> _Work item_: Give the lines again exactly as they appear, beginning at the one with "- date published: 2022-09-30 16:39:21+00:00" and ending at the last line of the records.

Extracted material below:

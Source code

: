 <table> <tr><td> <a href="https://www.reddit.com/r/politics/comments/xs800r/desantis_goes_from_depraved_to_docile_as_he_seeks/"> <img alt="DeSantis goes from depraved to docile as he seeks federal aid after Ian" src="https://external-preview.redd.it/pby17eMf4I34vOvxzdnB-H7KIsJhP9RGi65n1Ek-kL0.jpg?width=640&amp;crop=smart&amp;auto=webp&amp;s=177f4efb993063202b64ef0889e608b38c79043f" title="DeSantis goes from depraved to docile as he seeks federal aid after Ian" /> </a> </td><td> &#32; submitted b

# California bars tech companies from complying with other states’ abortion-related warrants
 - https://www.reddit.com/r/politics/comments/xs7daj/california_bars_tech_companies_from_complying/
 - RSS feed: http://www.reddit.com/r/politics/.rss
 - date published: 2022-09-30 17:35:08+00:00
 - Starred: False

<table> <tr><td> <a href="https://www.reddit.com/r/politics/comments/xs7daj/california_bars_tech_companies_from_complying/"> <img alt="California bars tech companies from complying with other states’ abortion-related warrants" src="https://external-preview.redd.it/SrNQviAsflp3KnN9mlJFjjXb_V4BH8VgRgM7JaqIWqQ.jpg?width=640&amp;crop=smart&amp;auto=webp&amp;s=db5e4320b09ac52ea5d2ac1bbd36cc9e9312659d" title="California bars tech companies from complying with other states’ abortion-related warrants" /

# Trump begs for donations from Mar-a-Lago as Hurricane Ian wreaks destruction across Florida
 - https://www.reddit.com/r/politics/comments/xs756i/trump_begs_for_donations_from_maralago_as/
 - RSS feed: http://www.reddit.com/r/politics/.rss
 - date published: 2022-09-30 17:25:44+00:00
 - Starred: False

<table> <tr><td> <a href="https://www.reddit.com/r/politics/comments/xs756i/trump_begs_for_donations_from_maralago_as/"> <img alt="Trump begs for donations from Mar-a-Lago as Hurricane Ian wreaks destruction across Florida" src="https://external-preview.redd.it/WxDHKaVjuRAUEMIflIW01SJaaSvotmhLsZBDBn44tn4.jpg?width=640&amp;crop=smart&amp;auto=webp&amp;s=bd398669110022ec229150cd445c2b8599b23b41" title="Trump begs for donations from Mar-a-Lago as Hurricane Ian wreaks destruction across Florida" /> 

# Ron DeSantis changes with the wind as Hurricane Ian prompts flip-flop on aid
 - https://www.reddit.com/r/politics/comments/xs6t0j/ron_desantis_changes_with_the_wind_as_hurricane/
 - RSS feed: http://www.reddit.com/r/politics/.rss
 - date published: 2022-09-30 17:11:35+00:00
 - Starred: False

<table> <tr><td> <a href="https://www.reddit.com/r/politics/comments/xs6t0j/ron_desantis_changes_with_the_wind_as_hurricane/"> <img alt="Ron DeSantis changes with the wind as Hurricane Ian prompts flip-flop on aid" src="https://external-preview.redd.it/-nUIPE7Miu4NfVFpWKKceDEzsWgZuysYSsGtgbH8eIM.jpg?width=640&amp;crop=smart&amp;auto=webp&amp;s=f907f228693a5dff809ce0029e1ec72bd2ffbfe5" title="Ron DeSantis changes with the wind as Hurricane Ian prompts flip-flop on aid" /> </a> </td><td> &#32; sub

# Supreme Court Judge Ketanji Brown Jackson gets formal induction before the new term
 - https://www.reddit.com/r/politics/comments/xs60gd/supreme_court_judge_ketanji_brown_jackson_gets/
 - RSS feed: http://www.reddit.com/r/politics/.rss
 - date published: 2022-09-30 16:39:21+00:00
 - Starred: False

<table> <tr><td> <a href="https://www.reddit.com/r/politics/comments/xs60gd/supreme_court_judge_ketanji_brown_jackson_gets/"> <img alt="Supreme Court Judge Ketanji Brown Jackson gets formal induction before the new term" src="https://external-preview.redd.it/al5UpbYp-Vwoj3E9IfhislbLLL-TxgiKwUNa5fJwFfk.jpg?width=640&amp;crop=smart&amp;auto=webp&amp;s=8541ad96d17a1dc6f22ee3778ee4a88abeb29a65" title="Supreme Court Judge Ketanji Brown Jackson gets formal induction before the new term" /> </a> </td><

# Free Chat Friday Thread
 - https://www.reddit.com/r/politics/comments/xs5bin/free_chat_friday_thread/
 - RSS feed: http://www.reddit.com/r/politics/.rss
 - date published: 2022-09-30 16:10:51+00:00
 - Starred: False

End of Extracted material.

> _Problem solution_:
 - date published: 2022-09-30 16:39:21+00:00
 - Starred: False

<table> <tr><td> <a href="https://www.reddit.com/r/politics/comments/xs60gd/supreme_court_judge_ketanji_brown_jackson_gets/"> <img alt="Supreme Court Judge Ketanji Brown Jackson gets formal induction before the new term" src="https://external-preview.redd.it/al5UpbYp-Vwoj3E9IfhislbLLL-TxgiKwUNa5fJwFfk.jpg?width=640&amp;crop=smart&amp;auto=webp&amp;s=8541ad96d17a1dc6f22ee3778ee4a88abeb29a65" title="Supreme Court Judge Ketanji Brown Jackson gets formal induction before the new term" /> </a> </td><

# Free Chat Friday Thread
 - https://www.reddit.com/r/politics/comments/xs5bin/free_chat_friday_thread/
 - RSS feed: http://www.reddit.com/r/politics/.rss
 - date published: 2022-09-30 16:10:51+00:00
 - Starred: False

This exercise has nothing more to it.